Wednesday March 12, 2008 at 9:33
Suzanne Vega, “Book Of Dreams,” Days of Open Hand
Kevin Fanning wrote:
share a song by an artist who you were introduced to by a friend. And then you say something about that friend.
As I was thinking about this last night, I realized that I first heard many of my favorite bands on MTV, which sounds scarier than it is, since there was a moment when MTV played Midnight Oil, Crowded House, The Smiths, and so on. They also played Suzanne Vega’s “Luka” ad nauseam and I hated that song.

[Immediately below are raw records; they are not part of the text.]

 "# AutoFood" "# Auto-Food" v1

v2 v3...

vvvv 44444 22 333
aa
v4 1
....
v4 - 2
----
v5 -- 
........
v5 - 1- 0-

But then in 1990, I was a senior in high school and, for the first time, was dating someone and was in love. And she had a cassette of Days of Open Hand, with a striking Grammy-winning! cover by Geof Kern. So while I fawned over the art, she pressed play and that was the moment I became a Suzanne Vega fan. It scares me that the number of years I’ve been a fan of hers is now greater than the number of years I’d been alive when I heard that album.

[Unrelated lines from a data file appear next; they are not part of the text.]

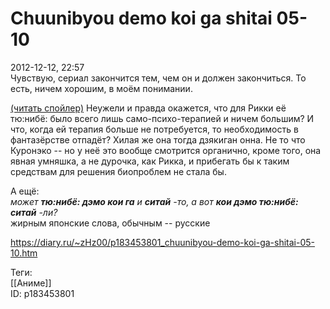 Chuunibyou demo koi ga shitai 05-10
====================================

   
 2012-12-12, 22:57   
  Чувствую, сериал закончится тем, чем он и должен закончиться. То есть, ничем хорошим, в моём понимании.   
   
  [(читать спойлер)](https://zHz00.diary.ru/p183453801.htm?index=1#linkmore183453801m1)    Неужели и правда окажется, что для Рикки её тю:нибё: было всего лишь само-психо-терапией и ничем большим? И что, когда ей терапия больше не потребуется, то необходимость в фантазёрстве отпадёт? Хилая же она тогда дзякиган онна. Не то что Куронэко -- но у неё это вообще смотрится органично, кроме того, она явная умняшка, а не дурочка, как Рикка, и прибегать бы к таким средствам для решения биопроблем не стала бы.     
   
 А ещё:   
  *может  **тю:нибё: дэмо кои га**  и  **ситай**  -то, а вот  **кои дэмо тю:нибё: ситай**  -ли?*    
  жирным японские слова, обычным -- русские    
    
 <https://diary.ru/~zHz00/p183453801_chuunibyou-demo-koi-ga-shitai-05-10.htm>   
   
 Теги:   
 [[Аниме]]   
 ID: p183453801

(Background vocals by Shawn Colvin, but that wouldn’t mean anything to me for another couple of years, even though her best album was already out.)
That fall I went to college a thousand miles away and got so caught up in everything new there that I did embarrassingly little to keep up with my girlfriend. She sent me a pillowcase and drew wonderful pictures on the cardboard sleeve it came in. I called maybe a handful of times over the course of two and a half months.

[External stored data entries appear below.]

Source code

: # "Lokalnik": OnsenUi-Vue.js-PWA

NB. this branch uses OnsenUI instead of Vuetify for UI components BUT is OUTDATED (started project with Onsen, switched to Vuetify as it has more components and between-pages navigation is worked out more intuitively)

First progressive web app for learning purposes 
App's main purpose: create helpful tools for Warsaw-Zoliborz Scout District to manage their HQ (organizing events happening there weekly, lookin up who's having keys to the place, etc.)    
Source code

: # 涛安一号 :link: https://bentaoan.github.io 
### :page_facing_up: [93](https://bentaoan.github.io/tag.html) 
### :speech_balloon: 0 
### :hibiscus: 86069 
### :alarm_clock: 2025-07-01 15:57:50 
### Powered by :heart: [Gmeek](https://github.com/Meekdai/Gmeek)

When I went home for Thanksgiving, I was so excited to see her but could tell right away that something was wrong. And that night she, quite rightly, broke up with me. I was so spoiled with my first love: she was free of pretense, never given to bouts of drama, and one of the most creative people I’ve ever met.
We would get together for coffee when I was back home, but then she moved to Washington to go to college. In 1995, I took a road trip to visit a friend from college and in the car by myself (maybe listening to Suzanne Vega, a staple of my cassette holder on long car drives), I started thinking about my old girlfriend and realized for the first time how incredibly lame I was. When I got back home, I wrote a scrawling eight-page letter telling her how much she’d meant to me and apologizing belatedly. A few months later I got a nice e-mail in response; she’d gotten married and was about to move to California. We exchanged a couple of short e-mails and then that was it.
Apart from me looking her up on the Google now and again.